Milan, false strategie. Le verità sulla Roma ed i problemi della Juve. Abete, extra-fallimento

Siamo rimasti tutti un po’ perplessi nel leggere sulla “Gazzetta dello Sport”, il quotidiano sportivo più celebre d’Italia, che il Milan era a due passi da Honda. Abbiamo pensato che forse Adriano Galliani avesse cambiato strategie sul mercato e volesse portare a termine delle operazioni mediatiche, più che calcistiche. Partendo dal presupposto che Honda è un buon giocatore, bisogna chiedersi se il Milan stia costruendo una squadra per puntare ai primi posti oppure abbia deciso di ridimensionare tutto.

Percorriamo la via di mezzo, con l’augurio per la società di Via Turati che, durante il percorso, non ci siano numerosi intoppi per Max Allegri. Possiamo tranquillizzare i tifosi rossoneri: Honda non arriverà al Milan. Era un tranello, un’operazione di marketing, perché Galliani sta trattando i diritti televisivi con il Giappone; grazie a questa notizia (non confermata da nessuno e ripresa da pochissimi organi di informazione il giorno dopo la pubblicazione sulla rosea) potrebbe salire il prezzo della trattativa. Svelato l’arcano, possiamo occuparci di un problema molto più grave che riguarda l’A.S. Roma. Oggi è il giorno decisivo, può accadere di tutto. La famiglia Sensi ha gettato le basi per un addio pieno di tristezza, con il cuore in mano, ma inevitabile. Papà Franco da lassù starà vedendo tutto. Quella squadra che per lui ha significato gioie (calcistiche) e dolori (economici). I Sensi si sono svenati per quei due colori. Hanno vinto e hanno avuto sempre grande dignità: l’ultimo campionato è stato emblematico dell’organizzazione e della fantasia sul mercato.

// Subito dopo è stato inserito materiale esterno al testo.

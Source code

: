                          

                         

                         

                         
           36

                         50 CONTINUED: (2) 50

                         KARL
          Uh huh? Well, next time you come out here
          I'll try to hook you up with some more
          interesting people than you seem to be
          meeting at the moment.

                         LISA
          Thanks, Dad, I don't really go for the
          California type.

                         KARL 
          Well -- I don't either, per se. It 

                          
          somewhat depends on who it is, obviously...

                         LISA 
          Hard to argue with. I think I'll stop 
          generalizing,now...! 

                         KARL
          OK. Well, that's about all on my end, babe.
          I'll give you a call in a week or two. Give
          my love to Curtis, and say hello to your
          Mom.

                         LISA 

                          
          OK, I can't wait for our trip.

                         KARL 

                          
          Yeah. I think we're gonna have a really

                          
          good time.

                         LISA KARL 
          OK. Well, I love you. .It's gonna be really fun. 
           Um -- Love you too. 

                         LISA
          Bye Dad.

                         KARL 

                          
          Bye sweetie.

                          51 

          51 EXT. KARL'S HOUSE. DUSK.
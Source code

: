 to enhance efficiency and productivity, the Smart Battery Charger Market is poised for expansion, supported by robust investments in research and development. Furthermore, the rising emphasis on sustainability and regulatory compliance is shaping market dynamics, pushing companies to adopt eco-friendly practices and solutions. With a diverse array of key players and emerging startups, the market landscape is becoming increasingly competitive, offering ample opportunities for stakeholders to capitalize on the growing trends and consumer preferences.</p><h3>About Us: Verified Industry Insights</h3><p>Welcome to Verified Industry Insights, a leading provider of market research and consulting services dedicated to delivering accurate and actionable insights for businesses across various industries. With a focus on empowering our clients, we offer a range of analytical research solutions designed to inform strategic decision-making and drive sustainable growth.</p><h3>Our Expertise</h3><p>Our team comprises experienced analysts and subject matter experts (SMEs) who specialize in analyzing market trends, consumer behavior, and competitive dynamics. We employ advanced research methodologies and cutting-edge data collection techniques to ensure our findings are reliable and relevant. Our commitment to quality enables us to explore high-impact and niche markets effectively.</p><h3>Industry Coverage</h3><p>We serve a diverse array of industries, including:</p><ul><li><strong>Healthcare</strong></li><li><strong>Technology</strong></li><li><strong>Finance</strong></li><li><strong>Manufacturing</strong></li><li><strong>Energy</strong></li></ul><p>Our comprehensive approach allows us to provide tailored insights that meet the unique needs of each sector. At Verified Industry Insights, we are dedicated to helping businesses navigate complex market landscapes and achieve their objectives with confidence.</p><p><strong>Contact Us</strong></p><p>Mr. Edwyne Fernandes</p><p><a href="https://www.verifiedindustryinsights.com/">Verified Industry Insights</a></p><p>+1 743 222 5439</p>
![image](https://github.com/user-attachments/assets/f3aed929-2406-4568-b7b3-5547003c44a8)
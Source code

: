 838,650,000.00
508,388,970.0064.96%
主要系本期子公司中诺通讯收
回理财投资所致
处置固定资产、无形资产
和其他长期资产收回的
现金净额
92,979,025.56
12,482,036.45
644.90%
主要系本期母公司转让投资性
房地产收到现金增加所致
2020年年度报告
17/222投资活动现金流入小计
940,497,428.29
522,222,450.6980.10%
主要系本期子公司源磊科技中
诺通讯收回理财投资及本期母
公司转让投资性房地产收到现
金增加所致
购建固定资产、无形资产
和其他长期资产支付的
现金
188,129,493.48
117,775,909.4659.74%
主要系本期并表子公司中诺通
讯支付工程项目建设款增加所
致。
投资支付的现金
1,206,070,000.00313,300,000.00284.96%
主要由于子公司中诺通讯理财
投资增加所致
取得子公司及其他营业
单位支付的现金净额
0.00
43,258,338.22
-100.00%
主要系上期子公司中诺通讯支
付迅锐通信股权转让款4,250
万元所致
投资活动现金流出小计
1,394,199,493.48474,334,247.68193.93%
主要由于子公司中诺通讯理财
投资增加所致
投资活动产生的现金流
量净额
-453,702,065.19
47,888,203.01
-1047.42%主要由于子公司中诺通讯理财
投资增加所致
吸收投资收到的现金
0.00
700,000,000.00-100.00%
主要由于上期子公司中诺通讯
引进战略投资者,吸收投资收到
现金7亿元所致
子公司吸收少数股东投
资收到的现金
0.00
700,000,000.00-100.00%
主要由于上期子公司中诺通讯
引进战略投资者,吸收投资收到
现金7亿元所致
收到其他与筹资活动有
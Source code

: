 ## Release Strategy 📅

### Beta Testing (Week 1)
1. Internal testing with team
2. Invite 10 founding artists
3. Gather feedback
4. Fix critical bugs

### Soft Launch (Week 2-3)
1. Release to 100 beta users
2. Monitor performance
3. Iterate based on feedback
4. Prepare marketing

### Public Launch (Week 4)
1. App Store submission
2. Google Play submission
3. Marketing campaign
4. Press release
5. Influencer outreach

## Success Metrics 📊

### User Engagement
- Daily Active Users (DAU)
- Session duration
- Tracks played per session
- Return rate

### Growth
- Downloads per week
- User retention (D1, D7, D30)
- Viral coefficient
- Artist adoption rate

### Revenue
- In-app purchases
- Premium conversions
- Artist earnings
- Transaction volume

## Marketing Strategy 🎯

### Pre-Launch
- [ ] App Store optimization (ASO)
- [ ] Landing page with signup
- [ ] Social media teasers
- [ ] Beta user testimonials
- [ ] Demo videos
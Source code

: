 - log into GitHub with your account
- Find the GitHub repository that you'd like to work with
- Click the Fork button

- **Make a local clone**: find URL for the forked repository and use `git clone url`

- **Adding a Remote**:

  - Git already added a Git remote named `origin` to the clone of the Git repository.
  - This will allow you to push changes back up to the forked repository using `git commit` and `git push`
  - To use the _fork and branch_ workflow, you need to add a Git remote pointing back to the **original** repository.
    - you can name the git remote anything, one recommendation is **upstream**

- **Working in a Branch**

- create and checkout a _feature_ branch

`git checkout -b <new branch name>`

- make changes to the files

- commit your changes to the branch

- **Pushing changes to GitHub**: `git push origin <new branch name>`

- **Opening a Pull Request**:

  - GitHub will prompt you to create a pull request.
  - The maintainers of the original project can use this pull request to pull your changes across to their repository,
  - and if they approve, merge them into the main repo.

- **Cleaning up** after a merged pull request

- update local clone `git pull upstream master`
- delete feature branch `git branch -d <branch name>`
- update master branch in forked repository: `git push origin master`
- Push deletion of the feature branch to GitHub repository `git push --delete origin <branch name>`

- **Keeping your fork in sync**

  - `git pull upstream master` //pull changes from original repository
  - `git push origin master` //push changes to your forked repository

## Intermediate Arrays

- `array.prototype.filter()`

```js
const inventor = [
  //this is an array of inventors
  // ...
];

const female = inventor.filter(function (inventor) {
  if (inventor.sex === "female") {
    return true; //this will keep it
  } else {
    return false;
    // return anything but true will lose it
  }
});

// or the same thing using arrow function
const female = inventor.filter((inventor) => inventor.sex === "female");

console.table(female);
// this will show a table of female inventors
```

Brava Rosella, bravissimi Ranieri, Pradè e Conti. Si volterà pagina, molto probabilmente, ma sarebbe bello e giusto vedere i tifosi della Roma dire almeno un “grazie” a questa famiglia, che ha anteposto il bene del club a quello personale. In quanti lo avrebbero fatto? Aspettiamo oggi e poi vedremo. Se la Dottoressa Sensi dovesse realmente uscire di scena, Unicredit entrerebbe in possesso del 100% delle quote societarie. Il giorno dopo, il Dottor Profumo, con o senza advisor, metterebbe sul mercato il primo 50% di azioni; tutto ciò prevedrebbe una scaletta di vendita fino al 2012/2013, anno in cui la banca dovrebbe uscire definitivamente di scena. Si cerca un nuovo patron. In molti hanno fatto dei sondaggi, ma uno solo, per il momento, ha dato un occhio ai libri contabili: Giampaolo Angelucci, il re delle cliniche laziali e pugliesi. Questi, che possedeva il 3% di Unicredit, è a capo di un impero, ha la barca più bella della Sardegna e probabilmente una voglia matta di entrare nel mondo dorato e pericoloso del calcio, ma c’è un solo problema: in famiglia non tutti sono favorevoli a questa nuova avventura. Vigileremo, ma vi preannunciamo che è un gran caos.

Meglio soffermarsi sul mercato della Juventus: 52 milioni spesi lo scorso anno, 24 quelli che già sono partiti in questa sessione estiva. La Juve è l’unica società che spende, l’unica che con un mercato intelligente potrebbe costruire qualcosa di importante per il futuro e rendere così maggiormente equilibrato il nostro campionato. La strategia di Marotta è interessante, ma in bianconero arrivano troppi calciatori validi e pochi campioni. Oggi Krasic tornerà a Mosca. Il campionato russo riprenderà con la dodicesima giornata, dopo la sosta mondiale.
In chiusura, un’osservazione sulle decisioni fuori luogo del Presidente Federale Giancarlo Abete. Passi il fallimento agli europei ed in Sudafrica, passi la figuraccia rimediata per l’assegnazione di Euro 2012 ed Euro 2016, ma come si fa a cambiare le regole del gioco, quando il gioco è già cominciato? La normativa degli extracomunitari sembra un rompipallone di Gene Gnocchi: simpatico ed irriverente. Adesso potrebbe far marcia indietro, perché la Lega e tutti i 20 club di serie A sono sul piede di guerra. Abete deve capire che lo sport italiano è in mano al calcio ed il calcio italiano è in mano alla serie A. Il filo è sottilissimo e di questo passo rischia di spezzarlo.